-------- THE DATA --------

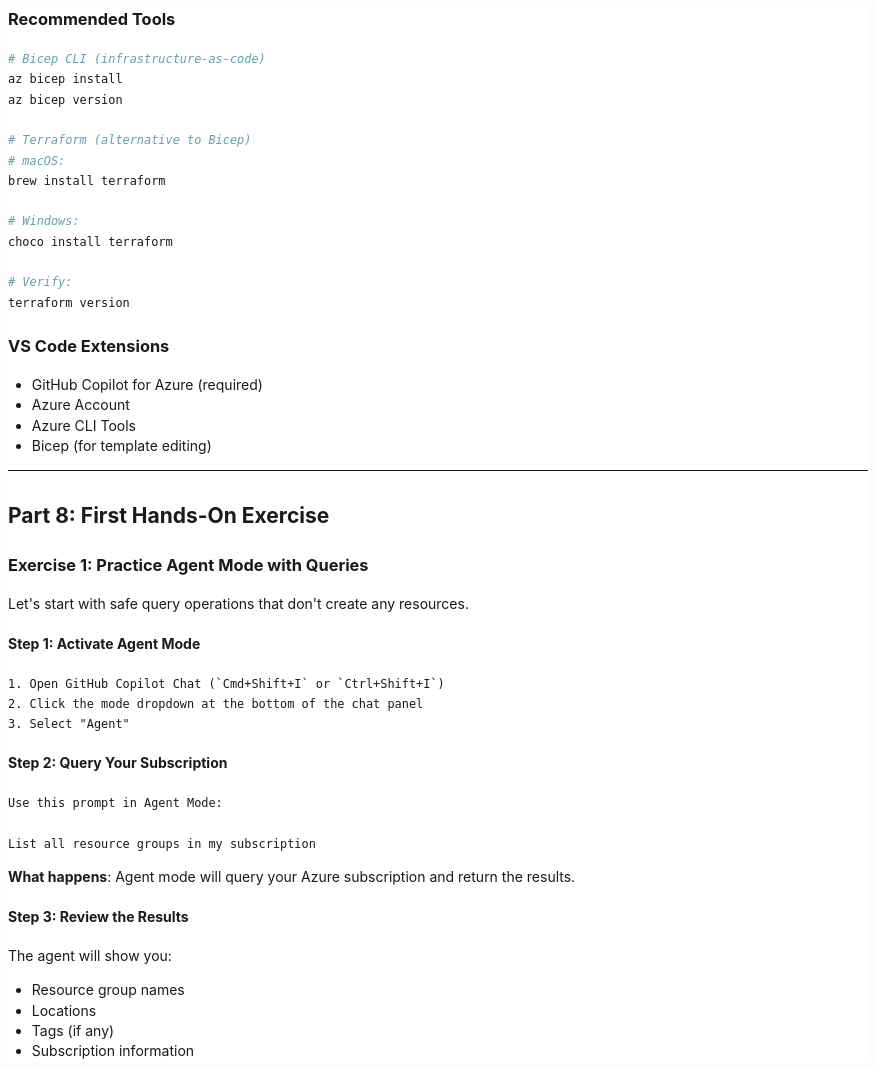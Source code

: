 ### Recommended Tools

```bash
# Bicep CLI (infrastructure-as-code)
az bicep install
az bicep version

# Terraform (alternative to Bicep)
# macOS:
brew install terraform

# Windows:
choco install terraform

# Verify:
terraform version
```

### VS Code Extensions

- GitHub Copilot for Azure (required)
- Azure Account
- Azure CLI Tools
- Bicep (for template editing)

---

## Part 8: First Hands-On Exercise

### Exercise 1: Practice Agent Mode with Queries

Let's start with safe query operations that don't create any resources.

#### Step 1: Activate Agent Mode

```
1. Open GitHub Copilot Chat (`Cmd+Shift+I` or `Ctrl+Shift+I`)
2. Click the mode dropdown at the bottom of the chat panel
3. Select "Agent"
```

#### Step 2: Query Your Subscription

```
Use this prompt in Agent Mode:

List all resource groups in my subscription
```

**What happens**: Agent mode will query your Azure subscription and return the results.

#### Step 3: Review the Results

The agent will show you:
- Resource group names
- Locations
- Tags (if any)
- Subscription information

--------

THE PROBLEM: Reproduce each line from the records that contains the word "Copilot".

ANSWER AREA:
- GitHub Copilot for Azure (required)
1. Open GitHub Copilot Chat (`Cmd+Shift+I` or `Ctrl+Shift+I`)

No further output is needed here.